Longe line, cantering and emotional control

I had a fabulous training session today with Dragon, the kind of session that is addictive and leaves you feeling like the world has offered you the best of itself. Moments like this:

Dragon has always been very excitable on the longe line – he gets emotional when he is asked to move quickly, as many horses do, is very large, so sometimes becomes “tangled up” in his body, which, historically has created a fair amount of frustration for him. I would say both of us felt we would have rather avoided the canter on the longe if we had the chance. We have been working intensively on emotional control lately, shaping for physical balance, relaxed muscles, and even tempo. I have been ignoring extreme flight reactions or overstimulation, asking quietly for a transition downward. No marking wild airborne behaviors or loss of emotional control with yelling or yanking. It is the opposite of what a lot of traditional trainers recommend, mainly, immediately stopping the horse when they “misbehave” to “delete” the flight response so the behavior is not practiced. I did try this for awhile, but stopping a 1300lb horse is not  very safe for the animal’s neck and spine, since it usually takes quite a bit of force. The other problem with this is the main reason for the “misbehavior” was usually tension or fear, and a forceful, physical stop only served to up that tension and cause worse departs than before. So I tried ignoring the emotional behavior, shaping for calm, relaxed movement and took two weeks off of cantering while we built up a calm history on the longe. And today was our second day back at cantering, and he was able to offer his first immediate departs (cantering immediately on cue) and the most emotional control he has had to date in that gait. Lovely.

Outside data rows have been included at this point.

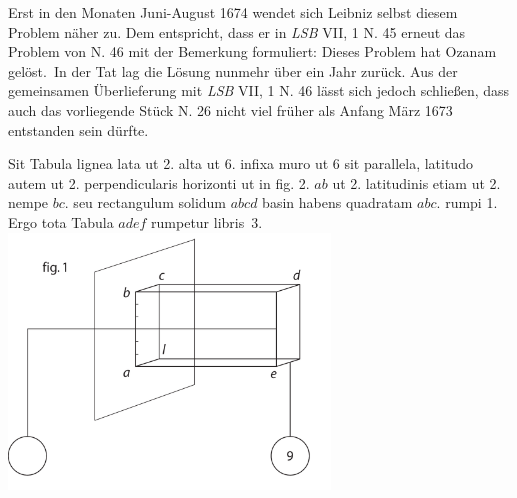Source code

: \begin{Datierungsgruende}
Erst in den Monaten Juni-August 1674 wendet sich Leibniz selbst diesem Problem näher zu.
Dem entspricht, dass er in \textit{LSB} VII, 1 N. 45\cite{01086} erneut das Problem von N. 46\cite{01085}
mit der Bemerkung formuliert: \glqq Dieses Problem hat Ozanam gelöst.\grqq~In der Tat lag die Lösung nunmehr über ein Jahr zurück.
\newline%
\hspace*{7,5mm}%
Aus der gemeinsamen Überlieferung mit \textit{LSB} VII, 1 N. 46\cite{01085} lässt sich jedoch schließen,
dass auch das vorliegende Stück N. 26 %
nicht viel früher als Anfang März 1673 entstanden sein dürfte.
\end{Datierungsgruende}
\count{}
\count{}
\count{}
\pstartfirst
\noindent%
[52~v\textsuperscript{o}] Sit Tabula lignea lata ut 2. alta  ut 6.
infixa muro\protect{}
ut 6 sit parallela,
latitudo autem ut 2. perpendicularis
horizonti ut in fig. 2.
 $\displaystyle ab$ ut 2. latitudinis etiam ut 2.
nempe $\displaystyle bc.$ seu rectangulum solidum $\displaystyle abcd$
basin habens quadratam $\displaystyle abc.$ rumpi
1. Ergo tota Tabula $\displaystyle adef$ rumpetur
libris~3\protect{}.
\pend
\newpage%
\pstart
\noindent%
\centering%
\includegraphics[width=0.64\textwidth]{images/LH037,04_051-052d-1.pdf}
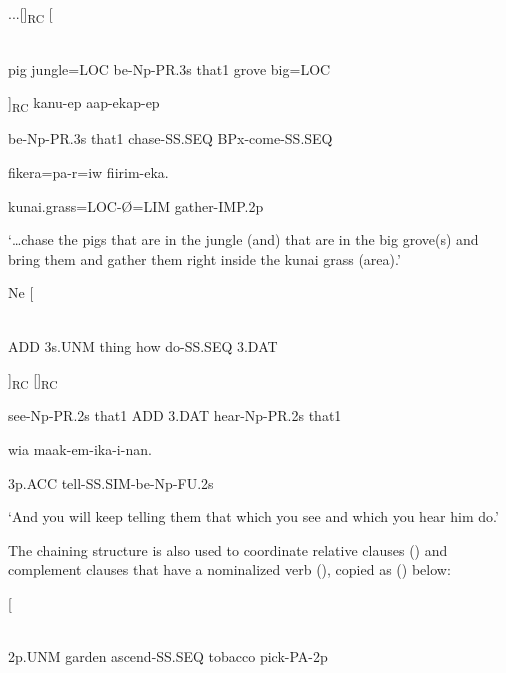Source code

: \ea%
\label{ex:x1381}
\gll ...[]\textsubscript{RC}\textstyleEmphasizedVernacularWords{, } [ \\
      \\
\glt
\z

pig  jungle=LOC  be-Np-PR.3s  that1  grove  big=LOC

  ]\textsubscript{RC}  kanu-ep  aap-ekap-ep

be-Np-PR.3s  that1  chase-SS.SEQ  BPx-come-SS.SEQ

fikera=pa-r=iw  fiirim-eka.

kunai.grass=LOC-{\O}=LIM  gather-IMP.2p

`{\dots}chase the pigs that are in the jungle (and) that are in the big grove(s) and bring them and gather them right inside the kunai grass (area).'

\ea%
\label{ex:x1382}
\gll Ne   [ \\
      \\
\glt
\z

ADD  3s.UNM  thing  how  do-SS.SEQ  3.DAT  

  ]\textsubscript{RC}   []\textsubscript{RC}

see-Np-PR.2s  that1  ADD  3.DAT  hear-Np-PR.2s  that1  

wia  maak-em-ika-i-nan.

3p.ACC  tell-SS.SIM-be-Np-FU.2s

`And you will keep telling them that which you see and which you hear him do.'

The chaining structure is also used to coordinate relative clauses () and complement clauses that have a nominalized verb (), copied as () below: 

\ea%
\label{ex:x1463}
\gll [  \\
      \\
\glt
\z

2p.UNM  garden  ascend-SS.SEQ  tobacco  pick-PA-2p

Longeing, lumping and splitting!

If you asked most horse people whether longeing their horse was a simple or a complex process, I bet most of them would say it is simple. The horse walks, trots or canters out on a circle at a pre-determined distance from the trainer in the center. But that would be a lumper talking. See, you can be a lumper or a splitter. A lumper takes an exercise/new behavior and looks at it as a whole and expects the animal to immediately grasp all of its parts. Because humans are conceptual thinkers, we don’t always immediateley see all the  individual components of a behavior the way we need to in order to explain it well. A good trainer is a splitter. A splitter looks at the finished behavior and breaks it down into all of its component parts so it is easy for the animal to understand and achieve. I’ve been working on longeing with Dragon, not just go in a circle however you like type-longeing, but move off immediately on the first cue, move off softly, maintain emotional control, remain attentive, have an even tempo, hold your body in a way that is healthy for you type longeing. It’s practically rocket science when you focus on it in this way;) And its enjoyable because you are really focusing on shaping beauty. Here’s just a short clip of a nice, soft walk to trot transition. He is relaxed and has a nice tempo, but his head is too low, which is causing him to be on his forehand/not properly balanced over all four of his feet. My click is for when he shifted that balance.